Current solution is to use v0.3.1 until the issue is fixed.

[gloomyandy]

Can you provide details of the problem? I've not seen any reports of issues on the Marlin github. The thing is that reverting the changes will almost certainly cause problems for users of some LPC176x boards. I was certainly regularly seeing issues before I made that change. I'd like to understand what the actual problem is, because as far as I can see that code should work at least as well as the older code.

[teemuatlut]

Unfortunately not yet 😄 I'll have to scope the communication lines to see what's going on. Yesterday I was having issues with SW UART on AVR and I couldn't figure out what was wrong. Which was kinda embarrassing for me to have comms issues -_- But reverting to v0.3.1 fixed and the registers where reported with sane data.

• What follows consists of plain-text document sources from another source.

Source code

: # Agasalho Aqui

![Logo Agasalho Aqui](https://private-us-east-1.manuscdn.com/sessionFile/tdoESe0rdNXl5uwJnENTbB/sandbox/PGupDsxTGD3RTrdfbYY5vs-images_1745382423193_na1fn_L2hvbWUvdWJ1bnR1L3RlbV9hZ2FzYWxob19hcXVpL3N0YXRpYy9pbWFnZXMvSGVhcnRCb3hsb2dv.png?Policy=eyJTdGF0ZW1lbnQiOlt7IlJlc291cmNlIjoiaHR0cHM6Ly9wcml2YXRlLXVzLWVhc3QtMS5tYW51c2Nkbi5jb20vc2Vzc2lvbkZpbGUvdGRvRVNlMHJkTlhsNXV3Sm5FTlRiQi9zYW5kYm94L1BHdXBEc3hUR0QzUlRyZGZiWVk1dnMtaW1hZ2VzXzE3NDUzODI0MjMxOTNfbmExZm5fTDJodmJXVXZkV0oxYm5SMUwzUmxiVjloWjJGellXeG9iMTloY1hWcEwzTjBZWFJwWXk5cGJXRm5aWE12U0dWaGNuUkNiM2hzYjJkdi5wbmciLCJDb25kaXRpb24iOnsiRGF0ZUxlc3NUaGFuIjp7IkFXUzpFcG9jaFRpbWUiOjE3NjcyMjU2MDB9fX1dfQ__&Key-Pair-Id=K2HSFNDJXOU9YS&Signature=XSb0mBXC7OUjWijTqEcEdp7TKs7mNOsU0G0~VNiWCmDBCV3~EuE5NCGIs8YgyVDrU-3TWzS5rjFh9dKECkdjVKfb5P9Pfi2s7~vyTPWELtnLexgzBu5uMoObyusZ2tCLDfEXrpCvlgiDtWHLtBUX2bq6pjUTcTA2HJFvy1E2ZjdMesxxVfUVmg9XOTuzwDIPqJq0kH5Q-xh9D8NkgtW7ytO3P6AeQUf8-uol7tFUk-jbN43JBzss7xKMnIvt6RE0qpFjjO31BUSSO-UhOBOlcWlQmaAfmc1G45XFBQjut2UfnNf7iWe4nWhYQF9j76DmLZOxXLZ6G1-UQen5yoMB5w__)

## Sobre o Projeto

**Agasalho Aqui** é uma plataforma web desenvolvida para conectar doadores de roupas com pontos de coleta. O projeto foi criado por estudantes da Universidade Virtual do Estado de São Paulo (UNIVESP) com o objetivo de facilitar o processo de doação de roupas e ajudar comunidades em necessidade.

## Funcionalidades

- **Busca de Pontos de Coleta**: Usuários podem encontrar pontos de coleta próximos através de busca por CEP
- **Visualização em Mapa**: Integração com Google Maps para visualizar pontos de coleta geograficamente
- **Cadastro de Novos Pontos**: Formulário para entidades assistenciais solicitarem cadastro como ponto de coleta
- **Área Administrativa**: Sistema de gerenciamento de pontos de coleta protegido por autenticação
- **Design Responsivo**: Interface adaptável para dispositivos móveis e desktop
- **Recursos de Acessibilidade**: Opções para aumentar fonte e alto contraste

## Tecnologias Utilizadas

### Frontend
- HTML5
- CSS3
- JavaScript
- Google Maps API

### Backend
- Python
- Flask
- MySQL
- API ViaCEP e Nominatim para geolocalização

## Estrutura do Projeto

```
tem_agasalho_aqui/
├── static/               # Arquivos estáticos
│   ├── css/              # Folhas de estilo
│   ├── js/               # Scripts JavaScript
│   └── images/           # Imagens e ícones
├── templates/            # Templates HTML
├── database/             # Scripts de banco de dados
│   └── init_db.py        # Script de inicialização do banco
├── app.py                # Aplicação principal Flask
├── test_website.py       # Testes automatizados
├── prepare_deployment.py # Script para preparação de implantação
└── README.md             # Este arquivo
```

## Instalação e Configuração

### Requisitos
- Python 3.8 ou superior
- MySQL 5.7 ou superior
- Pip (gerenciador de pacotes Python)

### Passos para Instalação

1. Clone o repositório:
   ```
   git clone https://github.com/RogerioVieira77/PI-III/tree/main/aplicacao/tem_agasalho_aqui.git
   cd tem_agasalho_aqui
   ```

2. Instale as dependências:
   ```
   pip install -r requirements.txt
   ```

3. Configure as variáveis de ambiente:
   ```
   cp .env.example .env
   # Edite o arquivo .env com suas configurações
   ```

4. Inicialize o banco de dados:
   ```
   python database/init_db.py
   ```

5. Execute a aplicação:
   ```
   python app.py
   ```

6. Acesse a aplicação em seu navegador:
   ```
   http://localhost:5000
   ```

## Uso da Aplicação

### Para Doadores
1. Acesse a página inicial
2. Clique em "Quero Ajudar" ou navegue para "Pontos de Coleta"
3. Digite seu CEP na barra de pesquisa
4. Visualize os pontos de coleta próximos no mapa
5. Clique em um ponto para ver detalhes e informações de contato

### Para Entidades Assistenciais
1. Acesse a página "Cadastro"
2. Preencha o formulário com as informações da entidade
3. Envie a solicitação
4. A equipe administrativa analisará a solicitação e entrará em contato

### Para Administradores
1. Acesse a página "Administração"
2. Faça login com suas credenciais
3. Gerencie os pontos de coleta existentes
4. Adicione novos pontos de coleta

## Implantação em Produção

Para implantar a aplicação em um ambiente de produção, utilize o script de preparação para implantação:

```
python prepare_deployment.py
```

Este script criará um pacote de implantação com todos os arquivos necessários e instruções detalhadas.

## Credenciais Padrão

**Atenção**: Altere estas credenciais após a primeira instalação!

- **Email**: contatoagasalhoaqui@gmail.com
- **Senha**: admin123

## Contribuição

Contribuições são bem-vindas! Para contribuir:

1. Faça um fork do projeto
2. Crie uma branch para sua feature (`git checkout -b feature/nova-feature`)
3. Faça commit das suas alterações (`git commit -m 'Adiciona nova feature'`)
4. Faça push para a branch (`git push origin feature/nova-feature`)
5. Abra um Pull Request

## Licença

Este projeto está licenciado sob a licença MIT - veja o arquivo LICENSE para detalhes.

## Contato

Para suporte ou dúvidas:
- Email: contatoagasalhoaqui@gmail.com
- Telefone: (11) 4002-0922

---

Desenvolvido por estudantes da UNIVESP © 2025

It sometimes is that when fixing something you break something else. But I have to prioritize AVR over LPC. The end goal absolutely is having them both work properly.

[gloomyandy]

Sure I understand that, but there are now a lot of folks using the SKR boards with TMC2208s and I'd hate to see all of them start hitting problems. I suspect that the issue will be that there can be spurious characters picked up when the TMC2208 switches from input to output (and output to input). The old code in effect used the last 8 characters read as a response, the new code will use the first 8 characters. From what I remember I only saw the character very infrequently so it is tricky to test and even harder to capture on a scope.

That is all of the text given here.